## What is required
Restate the following data in its entirety, word for word and without images.

[Rendered images with source text]
- - -

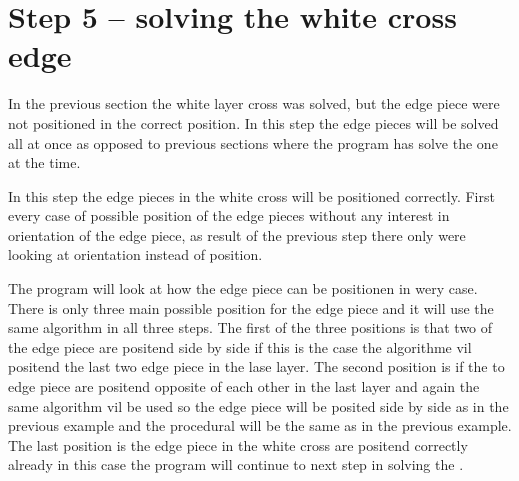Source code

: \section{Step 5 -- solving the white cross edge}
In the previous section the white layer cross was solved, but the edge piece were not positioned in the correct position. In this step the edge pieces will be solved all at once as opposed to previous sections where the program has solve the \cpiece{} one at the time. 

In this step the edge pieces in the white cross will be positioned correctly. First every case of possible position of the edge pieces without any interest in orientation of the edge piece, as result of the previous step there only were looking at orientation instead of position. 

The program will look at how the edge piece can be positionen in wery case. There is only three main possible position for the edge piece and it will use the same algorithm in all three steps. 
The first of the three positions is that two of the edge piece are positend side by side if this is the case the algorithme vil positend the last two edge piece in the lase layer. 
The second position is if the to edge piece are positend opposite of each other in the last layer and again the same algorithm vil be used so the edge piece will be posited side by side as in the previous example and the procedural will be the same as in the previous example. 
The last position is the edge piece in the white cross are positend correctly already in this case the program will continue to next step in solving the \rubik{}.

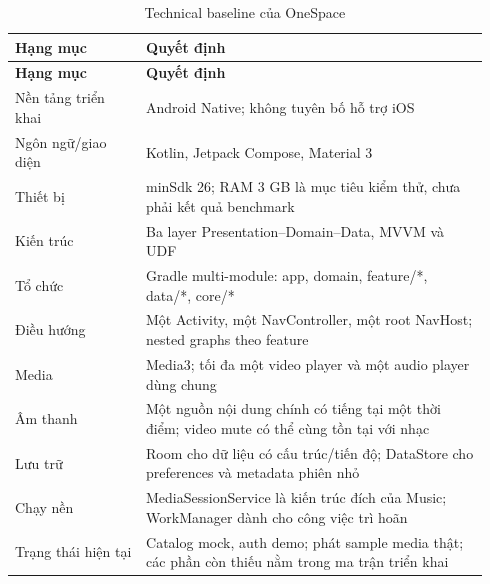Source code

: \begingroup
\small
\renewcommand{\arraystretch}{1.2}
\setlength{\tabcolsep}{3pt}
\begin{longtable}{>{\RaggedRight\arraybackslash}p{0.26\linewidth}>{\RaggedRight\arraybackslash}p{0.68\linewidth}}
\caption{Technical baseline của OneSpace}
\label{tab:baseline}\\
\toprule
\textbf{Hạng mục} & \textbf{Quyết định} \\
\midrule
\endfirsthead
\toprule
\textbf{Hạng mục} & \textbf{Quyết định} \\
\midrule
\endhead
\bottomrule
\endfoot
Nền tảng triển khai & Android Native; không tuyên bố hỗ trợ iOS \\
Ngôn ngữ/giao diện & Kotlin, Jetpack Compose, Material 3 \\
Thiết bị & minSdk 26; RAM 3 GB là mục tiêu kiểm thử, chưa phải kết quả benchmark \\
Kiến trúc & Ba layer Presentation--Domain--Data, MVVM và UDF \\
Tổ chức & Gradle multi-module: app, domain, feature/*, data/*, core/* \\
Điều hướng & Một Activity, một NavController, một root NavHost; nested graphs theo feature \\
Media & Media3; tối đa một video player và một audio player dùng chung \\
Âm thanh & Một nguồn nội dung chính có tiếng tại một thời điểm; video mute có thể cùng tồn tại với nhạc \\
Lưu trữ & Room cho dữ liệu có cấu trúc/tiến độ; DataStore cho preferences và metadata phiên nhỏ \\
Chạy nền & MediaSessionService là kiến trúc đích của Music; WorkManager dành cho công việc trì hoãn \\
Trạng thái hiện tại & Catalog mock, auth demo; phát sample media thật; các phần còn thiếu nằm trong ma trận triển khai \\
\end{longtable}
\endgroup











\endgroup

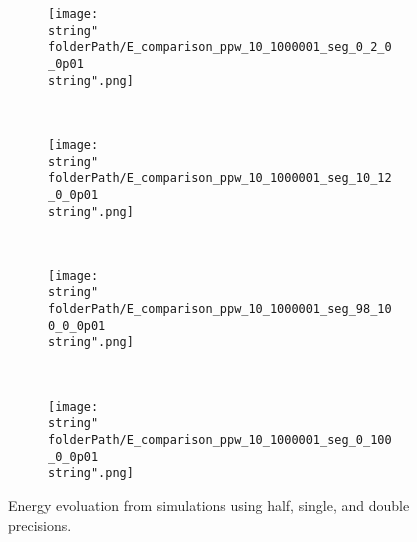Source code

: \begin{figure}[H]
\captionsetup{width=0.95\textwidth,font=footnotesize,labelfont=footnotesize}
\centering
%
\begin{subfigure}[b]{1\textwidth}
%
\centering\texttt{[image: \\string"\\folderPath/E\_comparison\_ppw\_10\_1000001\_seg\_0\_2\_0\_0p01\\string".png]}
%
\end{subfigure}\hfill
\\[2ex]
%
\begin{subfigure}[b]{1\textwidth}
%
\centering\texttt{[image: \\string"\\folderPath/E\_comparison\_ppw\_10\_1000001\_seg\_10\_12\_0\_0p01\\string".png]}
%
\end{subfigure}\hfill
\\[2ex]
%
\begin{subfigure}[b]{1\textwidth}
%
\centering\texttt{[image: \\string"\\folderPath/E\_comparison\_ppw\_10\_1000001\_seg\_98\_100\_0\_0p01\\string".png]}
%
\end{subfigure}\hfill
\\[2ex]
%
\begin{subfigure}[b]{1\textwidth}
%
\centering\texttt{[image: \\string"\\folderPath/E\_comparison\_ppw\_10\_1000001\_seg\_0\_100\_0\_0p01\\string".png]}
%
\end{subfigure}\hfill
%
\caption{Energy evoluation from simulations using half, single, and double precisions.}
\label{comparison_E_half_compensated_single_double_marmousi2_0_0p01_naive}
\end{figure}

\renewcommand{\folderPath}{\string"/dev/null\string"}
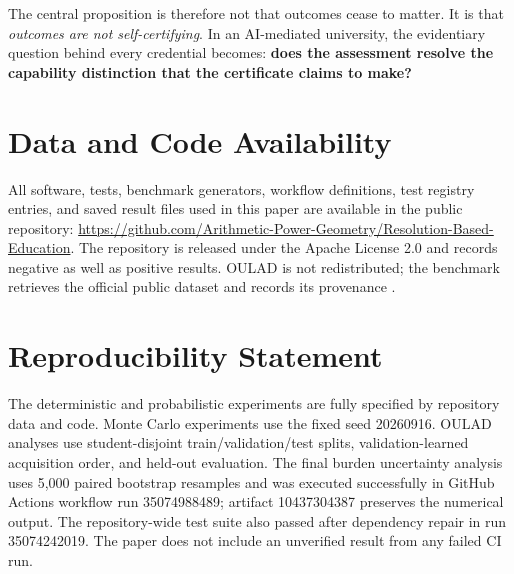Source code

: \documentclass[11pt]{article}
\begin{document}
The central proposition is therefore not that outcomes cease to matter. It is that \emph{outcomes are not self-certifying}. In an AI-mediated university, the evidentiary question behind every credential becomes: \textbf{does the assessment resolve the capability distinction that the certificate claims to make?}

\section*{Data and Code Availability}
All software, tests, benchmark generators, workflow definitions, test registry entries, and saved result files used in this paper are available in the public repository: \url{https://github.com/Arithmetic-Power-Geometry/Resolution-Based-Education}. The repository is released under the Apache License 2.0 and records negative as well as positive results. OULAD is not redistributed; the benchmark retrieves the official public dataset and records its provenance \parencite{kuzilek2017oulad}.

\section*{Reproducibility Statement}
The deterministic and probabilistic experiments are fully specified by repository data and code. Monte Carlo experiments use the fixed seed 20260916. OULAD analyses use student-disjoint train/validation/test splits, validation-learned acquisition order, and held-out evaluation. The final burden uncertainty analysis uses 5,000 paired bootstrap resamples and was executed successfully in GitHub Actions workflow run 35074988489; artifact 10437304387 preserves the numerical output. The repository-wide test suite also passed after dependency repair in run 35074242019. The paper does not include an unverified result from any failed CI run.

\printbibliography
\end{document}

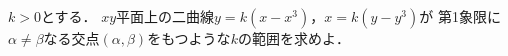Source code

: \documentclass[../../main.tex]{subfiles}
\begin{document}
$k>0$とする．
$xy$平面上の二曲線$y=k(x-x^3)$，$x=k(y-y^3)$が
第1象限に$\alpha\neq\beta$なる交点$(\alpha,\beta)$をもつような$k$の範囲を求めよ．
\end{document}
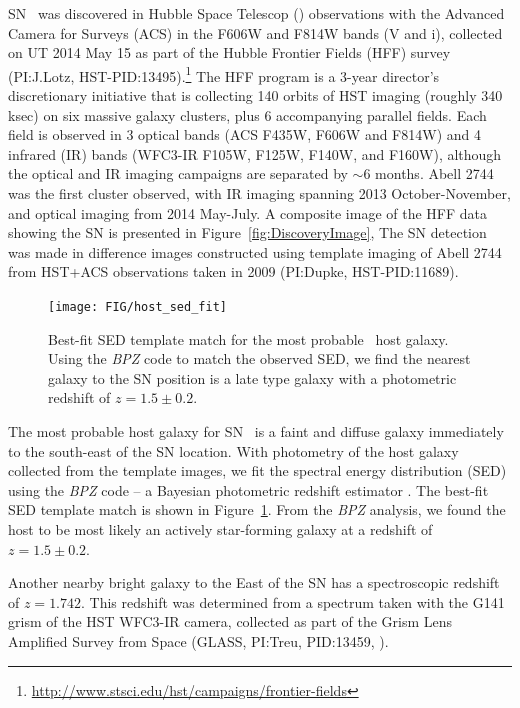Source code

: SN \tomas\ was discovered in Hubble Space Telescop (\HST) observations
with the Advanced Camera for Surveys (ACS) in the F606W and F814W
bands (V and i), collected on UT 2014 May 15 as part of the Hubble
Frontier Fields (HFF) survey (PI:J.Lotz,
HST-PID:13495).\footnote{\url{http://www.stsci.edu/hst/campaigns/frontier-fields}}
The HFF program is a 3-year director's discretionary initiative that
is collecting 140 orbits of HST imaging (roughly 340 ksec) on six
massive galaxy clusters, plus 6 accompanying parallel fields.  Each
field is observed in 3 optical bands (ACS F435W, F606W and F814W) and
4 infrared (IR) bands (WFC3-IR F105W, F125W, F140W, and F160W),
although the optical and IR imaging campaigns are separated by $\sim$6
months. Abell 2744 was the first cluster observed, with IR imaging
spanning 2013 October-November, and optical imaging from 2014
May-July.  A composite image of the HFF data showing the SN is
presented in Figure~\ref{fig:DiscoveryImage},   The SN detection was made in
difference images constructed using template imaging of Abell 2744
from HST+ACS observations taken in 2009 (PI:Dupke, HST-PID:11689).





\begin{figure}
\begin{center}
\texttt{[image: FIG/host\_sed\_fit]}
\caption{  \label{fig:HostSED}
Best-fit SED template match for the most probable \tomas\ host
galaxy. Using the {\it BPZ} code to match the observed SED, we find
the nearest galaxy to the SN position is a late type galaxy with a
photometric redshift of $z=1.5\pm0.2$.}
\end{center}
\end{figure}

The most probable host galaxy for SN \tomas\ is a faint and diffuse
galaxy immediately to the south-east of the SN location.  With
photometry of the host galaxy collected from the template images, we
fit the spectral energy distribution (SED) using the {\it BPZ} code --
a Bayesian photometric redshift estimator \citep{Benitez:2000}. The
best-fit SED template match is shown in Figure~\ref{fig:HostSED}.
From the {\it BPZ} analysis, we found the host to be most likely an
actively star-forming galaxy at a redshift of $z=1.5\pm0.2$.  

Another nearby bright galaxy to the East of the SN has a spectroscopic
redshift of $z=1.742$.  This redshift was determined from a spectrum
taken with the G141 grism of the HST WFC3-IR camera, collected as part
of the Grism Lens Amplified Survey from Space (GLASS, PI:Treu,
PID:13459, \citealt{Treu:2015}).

- - -

## Answer to this problem
Source code

: \section{Step 5 -- solving the white cross edge}
In the previous section the white layer cross was solved, but the edge piece were not positioned in the correct position. In this step the edge pieces will be solved all at once as opposed to previous sections where the program has solve the \cpiece{} one at the time. 

In this step the edge pieces in the white cross will be positioned correctly. First every case of possible position of the edge pieces without any interest in orientation of the edge piece, as result of the previous step there only were looking at orientation instead of position. 

The program will look at how the edge piece can be positionen in wery case. There is only three main possible position for the edge piece and it will use the same algorithm in all three steps. 
The first of the three positions is that two of the edge piece are positend side by side if this is the case the algorithme vil positend the last two edge piece in the lase layer. 
The second position is if the to edge piece are positend opposite of each other in the last layer and again the same algorithm vil be used so the edge piece will be posited side by side as in the previous example and the procedural will be the same as in the previous example. 
The last position is the edge piece in the white cross are positend correctly already in this case the program will continue to next step in solving the \rubik{}.

Source code

: \begingroup
\small
\renewcommand{\arraystretch}{1.2}
\setlength{\tabcolsep}{3pt}
\begin{longtable}{>{\RaggedRight\arraybackslash}p{0.26\linewidth}>{\RaggedRight\arraybackslash}p{0.68\linewidth}}
\caption{Technical baseline của OneSpace}
\label{tab:baseline}\\
\toprule
\textbf{Hạng mục} & \textbf{Quyết định} \\
\midrule
\endfirsthead
\toprule
\textbf{Hạng mục} & \textbf{Quyết định} \\
\midrule
\endhead
\bottomrule
\endfoot
Nền tảng triển khai & Android Native; không tuyên bố hỗ trợ iOS \\
Ngôn ngữ/giao diện & Kotlin, Jetpack Compose, Material 3 \\
Thiết bị & minSdk 26; RAM 3 GB là mục tiêu kiểm thử, chưa phải kết quả benchmark \\
Kiến trúc & Ba layer Presentation--Domain--Data, MVVM và UDF \\
Tổ chức & Gradle multi-module: app, domain, feature/*, data/*, core/* \\
Điều hướng & Một Activity, một NavController, một root NavHost; nested graphs theo feature \\
Media & Media3; tối đa một video player và một audio player dùng chung \\
Âm thanh & Một nguồn nội dung chính có tiếng tại một thời điểm; video mute có thể cùng tồn tại với nhạc \\
Lưu trữ & Room cho dữ liệu có cấu trúc/tiến độ; DataStore cho preferences và metadata phiên nhỏ \\
Chạy nền & MediaSessionService là kiến trúc đích của Music; WorkManager dành cho công việc trì hoãn \\
Trạng thái hiện tại & Catalog mock, auth demo; phát sample media thật; các phần còn thiếu nằm trong ma trận triển khai \\
\end{longtable}
\endgroup











\endgroup

Source code

: \begin{figure}[H]
\captionsetup{width=0.95\textwidth,font=footnotesize,labelfont=footnotesize}
\centering
%
\begin{subfigure}[b]{1\textwidth}
%
\centering\texttt{[image: \\string"\\folderPath/E\_comparison\_ppw\_10\_1000001\_seg\_0\_2\_0\_0p01\\string".png]}
%
\end{subfigure}\hfill
\\[2ex]
%
\begin{subfigure}[b]{1\textwidth}
%
\centering\texttt{[image: \\string"\\folderPath/E\_comparison\_ppw\_10\_1000001\_seg\_10\_12\_0\_0p01\\string".png]}
%
\end{subfigure}\hfill
\\[2ex]
%
\begin{subfigure}[b]{1\textwidth}
%
\centering\texttt{[image: \\string"\\folderPath/E\_comparison\_ppw\_10\_1000001\_seg\_98\_100\_0\_0p01\\string".png]}
%
\end{subfigure}\hfill
\\[2ex]
%
\begin{subfigure}[b]{1\textwidth}
%
\centering\texttt{[image: \\string"\\folderPath/E\_comparison\_ppw\_10\_1000001\_seg\_0\_100\_0\_0p01\\string".png]}
%
\end{subfigure}\hfill
%
\caption{Energy evoluation from simulations using half, single, and double precisions.}
\label{comparison_E_half_compensated_single_double_marmousi2_0_0p01_naive}
\end{figure}

\renewcommand{\folderPath}{\string"/dev/null\string"}
Source code

: \documentclass[11pt]{article}
\begin{document}
The central proposition is therefore not that outcomes cease to matter. It is that \emph{outcomes are not self-certifying}. In an AI-mediated university, the evidentiary question behind every credential becomes: \textbf{does the assessment resolve the capability distinction that the certificate claims to make?}

\section*{Data and Code Availability}
All software, tests, benchmark generators, workflow definitions, test registry entries, and saved result files used in this paper are available in the public repository: \url{https://github.com/Arithmetic-Power-Geometry/Resolution-Based-Education}. The repository is released under the Apache License 2.0 and records negative as well as positive results. OULAD is not redistributed; the benchmark retrieves the official public dataset and records its provenance \parencite{kuzilek2017oulad}.

\section*{Reproducibility Statement}
The deterministic and probabilistic experiments are fully specified by repository data and code. Monte Carlo experiments use the fixed seed 20260916. OULAD analyses use student-disjoint train/validation/test splits, validation-learned acquisition order, and held-out evaluation. The final burden uncertainty analysis uses 5,000 paired bootstrap resamples and was executed successfully in GitHub Actions workflow run 35074988489; artifact 10437304387 preserves the numerical output. The repository-wide test suite also passed after dependency repair in run 35074242019. The paper does not include an unverified result from any failed CI run.

\printbibliography
\end{document}

Source code

: \documentclass[../../main.tex]{subfiles}
\begin{document}
$k>0$とする．
$xy$平面上の二曲線$y=k(x-x^3)$，$x=k(y-y^3)$が
第1象限に$\alpha\neq\beta$なる交点$(\alpha,\beta)$をもつような$k$の範囲を求めよ．
\end{document}
Source code

: SN \tomas\ was discovered in Hubble Space Telescop (\HST) observations
with the Advanced Camera for Surveys (ACS) in the F606W and F814W
bands (V and i), collected on UT 2014 May 15 as part of the Hubble
Frontier Fields (HFF) survey (PI:J.Lotz,
HST-PID:13495).\footnote{\url{http://www.stsci.edu/hst/campaigns/frontier-fields}}
The HFF program is a 3-year director's discretionary initiative that
is collecting 140 orbits of HST imaging (roughly 340 ksec) on six
massive galaxy clusters, plus 6 accompanying parallel fields.  Each
field is observed in 3 optical bands (ACS F435W, F606W and F814W) and
4 infrared (IR) bands (WFC3-IR F105W, F125W, F140W, and F160W),
although the optical and IR imaging campaigns are separated by $\sim$6
months. Abell 2744 was the first cluster observed, with IR imaging
spanning 2013 October-November, and optical imaging from 2014
May-July.  A composite image of the HFF data showing the SN is
presented in Figure~\ref{fig:DiscoveryImage},   The SN detection was made in
difference images constructed using template imaging of Abell 2744
from HST+ACS observations taken in 2009 (PI:Dupke, HST-PID:11689).





\begin{figure}
\begin{center}
\texttt{[image: FIG/host\_sed\_fit]}
\caption{  \label{fig:HostSED}
Best-fit SED template match for the most probable \tomas\ host
galaxy. Using the {\it BPZ} code to match the observed SED, we find
the nearest galaxy to the SN position is a late type galaxy with a
photometric redshift of $z=1.5\pm0.2$.}
\end{center}
\end{figure}

The most probable host galaxy for SN \tomas\ is a faint and diffuse
galaxy immediately to the south-east of the SN location.  With
photometry of the host galaxy collected from the template images, we
fit the spectral energy distribution (SED) using the {\it BPZ} code --
a Bayesian photometric redshift estimator \citep{Benitez:2000}. The
best-fit SED template match is shown in Figure~\ref{fig:HostSED}.
From the {\it BPZ} analysis, we found the host to be most likely an
actively star-forming galaxy at a redshift of $z=1.5\pm0.2$.  

Another nearby bright galaxy to the East of the SN has a spectroscopic
redshift of $z=1.742$.  This redshift was determined from a spectrum
taken with the G141 grism of the HST WFC3-IR camera, collected as part
of the Grism Lens Amplified Survey from Space (GLASS, PI:Treu,
PID:13459, \citealt{Treu:2015}).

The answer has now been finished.